Incident Details
Show Details For An Incident
Resolved [05/09/2023 13:46]
As previously reported, the ultimate cause of the outage was a crash of an active switch in a virtual switch chassis at our Telehouse North PoP following the replacement of the failed standby switch. This is a procedure that we have carried out many times in the past and it has always been a hitless operation and is indeed documented as such. Following post-mortem analysis involving vendor TAC it has been concluded that the supervisor on the active switch must have entered a partially failed state when it switched over from standby to active after the switch failure the following week. Had this been visible to us in any way we would have scheduled the replacement work in an out of hours maintenance window. In light of this incident we will of course plan to carry out replacements of this nature out of hours should we see any switch failures in these systems going forwards.
This particular switch chassis had an uptime of just over six and a half years prior to the outage last week. Despite this solid stability we are now planning to move away from these virtual switch systems as part of our planned network upgrades. This will see our network transition to a more modern and efficient spine-leaf architecture where the failure of a single device will have limited to no impact to service. These upgrades will see significant investment and will be rolled out to all PoPs within the next 1-2 years.

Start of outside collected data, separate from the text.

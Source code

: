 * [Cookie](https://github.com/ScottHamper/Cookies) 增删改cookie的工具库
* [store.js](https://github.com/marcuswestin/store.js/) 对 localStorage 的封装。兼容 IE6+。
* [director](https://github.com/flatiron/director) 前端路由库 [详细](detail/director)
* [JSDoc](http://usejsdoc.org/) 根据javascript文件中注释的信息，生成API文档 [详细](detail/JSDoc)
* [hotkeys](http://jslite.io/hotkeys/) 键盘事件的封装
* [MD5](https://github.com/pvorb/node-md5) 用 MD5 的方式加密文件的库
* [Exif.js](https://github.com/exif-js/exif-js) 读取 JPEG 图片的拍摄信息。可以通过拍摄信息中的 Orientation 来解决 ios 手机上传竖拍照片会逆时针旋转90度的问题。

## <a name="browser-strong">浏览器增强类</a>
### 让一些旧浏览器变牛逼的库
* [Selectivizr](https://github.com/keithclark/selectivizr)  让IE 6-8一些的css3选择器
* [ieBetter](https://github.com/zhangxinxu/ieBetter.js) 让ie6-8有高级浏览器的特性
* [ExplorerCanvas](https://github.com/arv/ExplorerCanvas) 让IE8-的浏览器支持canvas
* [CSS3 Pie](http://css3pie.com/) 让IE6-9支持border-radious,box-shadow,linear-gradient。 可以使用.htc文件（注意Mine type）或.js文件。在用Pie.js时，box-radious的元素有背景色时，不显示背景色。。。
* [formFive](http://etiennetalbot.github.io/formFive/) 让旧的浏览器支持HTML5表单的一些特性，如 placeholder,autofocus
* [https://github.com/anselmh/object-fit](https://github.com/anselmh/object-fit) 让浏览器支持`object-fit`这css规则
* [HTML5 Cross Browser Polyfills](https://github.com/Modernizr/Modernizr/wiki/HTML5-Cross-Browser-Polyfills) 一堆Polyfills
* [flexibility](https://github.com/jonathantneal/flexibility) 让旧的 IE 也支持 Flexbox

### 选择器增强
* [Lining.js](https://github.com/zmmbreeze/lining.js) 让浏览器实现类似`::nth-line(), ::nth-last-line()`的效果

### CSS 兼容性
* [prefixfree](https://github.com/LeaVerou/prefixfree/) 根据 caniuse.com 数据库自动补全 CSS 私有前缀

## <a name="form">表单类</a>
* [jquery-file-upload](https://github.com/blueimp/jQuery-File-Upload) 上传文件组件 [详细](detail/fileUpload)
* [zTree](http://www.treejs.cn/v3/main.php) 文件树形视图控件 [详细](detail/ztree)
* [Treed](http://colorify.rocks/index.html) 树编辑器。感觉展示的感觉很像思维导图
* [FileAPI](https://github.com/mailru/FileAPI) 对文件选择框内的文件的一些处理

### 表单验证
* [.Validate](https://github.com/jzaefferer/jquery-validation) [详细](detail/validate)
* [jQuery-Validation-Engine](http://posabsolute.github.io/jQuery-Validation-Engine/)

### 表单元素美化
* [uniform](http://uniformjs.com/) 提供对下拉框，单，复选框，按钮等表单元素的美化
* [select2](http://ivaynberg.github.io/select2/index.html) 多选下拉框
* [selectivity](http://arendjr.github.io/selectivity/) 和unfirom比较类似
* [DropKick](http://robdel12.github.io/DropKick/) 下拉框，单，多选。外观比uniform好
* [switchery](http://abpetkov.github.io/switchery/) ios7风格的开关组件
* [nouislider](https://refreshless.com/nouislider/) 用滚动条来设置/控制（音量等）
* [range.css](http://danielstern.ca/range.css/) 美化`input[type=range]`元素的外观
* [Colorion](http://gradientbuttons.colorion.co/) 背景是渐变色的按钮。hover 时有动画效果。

All maintenance work at our THN PoP is now complete and its previous stability is being observed. Please accept our apologies again for the downtime witnessed.
Update [30/08/2023 16:08]
Apologies for the disruption experienced this afternoon. What should have been a straight forward replacement of failed hardware has not gone to plan. A series of unexpected issues have hampered our NOC, and this has caused knock-on service affecting issues. We are now taking these findings to Cisco TAC for review before any more works take place.
We expect all services to remain stable.
Further updates on any planned works will be shared in due course.
Update [30/08/2023 14:31]
We are aware of continued disruption at Telehouse North affecting some leased line and broadband connections. We will abandon further works today to try and restore stability. Apologies for this continued disruption.
Update [30/08/2023 13:20]
Services at Telehouse North have now returned. We expect service to remain stable.
When bringing the new replacement switch into service ,as a standby, the primary device went into a panic state and rebooted. The reboot took longer than it should have as it automatically upgraded at the same time.
Apologies, this was unexpected.
Update [30/08/2023 12:51]
There is an issue impacting Telehouse North.
Broadband connections which are offline can reconnect with a reboot.
Impacted leased lines will remain down until until the issue is resolved.
We apologise for the unexpected disruption this will cause. We are doing everything to bring service back as quickly as possible.
Update [30/08/2023 00:15]
Further replacement parts have now been received and engineers will continue working at Telehouse North to install these (Wednesday 30th August). There should be no disruption to service whilst this is taking place.
Update [28/08/2023 22:19]
Replacement parts have now been received and engineers will be working at Telehouse North to install these tomorrow (Tuesday 29th August). There should be no disruption to service whilst this is taking place.
Update [24/08/2023 18:26]
The final NNI is now back in operation, all impacted circuits should be operational. Apologies for the disruption this will have caused this afternoon.
We are working with Cisco to get replacement hardware ASAP. Further updates to follow.
Update [24/08/2023 17:28]
We are aware of one BT Wholesale NNI which remains down. NOC are working to restore service ASAP. If you have a BT Wholesale connection which remains down, you are likely impacted by this and no need to raise a fault at this stage. Apologies again for the disruption caused.
Update [24/08/2023 17:06]
All affected NNI and associated circuits should now be restore.
There should be no need to action any changes on-site, connections should simply restore. If you continue to see disruption please raise individual faults against the circuits in question.
Apologies for the disruption caused.
Identified [24/08/2023 16:45]
The cause of the issue is hardware failure. We have on-site hands moving the affected NNIs to another switch and we hope to get all circuits operational ASAP.
Investigating [24/08/2023 15:45]
This is confirmed as impacting all carriers, not just BT Wholesale. Colt, Sky and TalkTalk are also impacted. The cause appears to be linked to our switches. NOC are investigating and we hope to have an update to share shortly. Apologies for the disruption this will cause.
Investigating [24/08/2023 15:26]
We are investigating an issue impacting our BT Wholesale connectivity into Telehouse North. This will be impacting leased lines and may have had a temporary impact to broadband. As soon as we know more we will update this feed.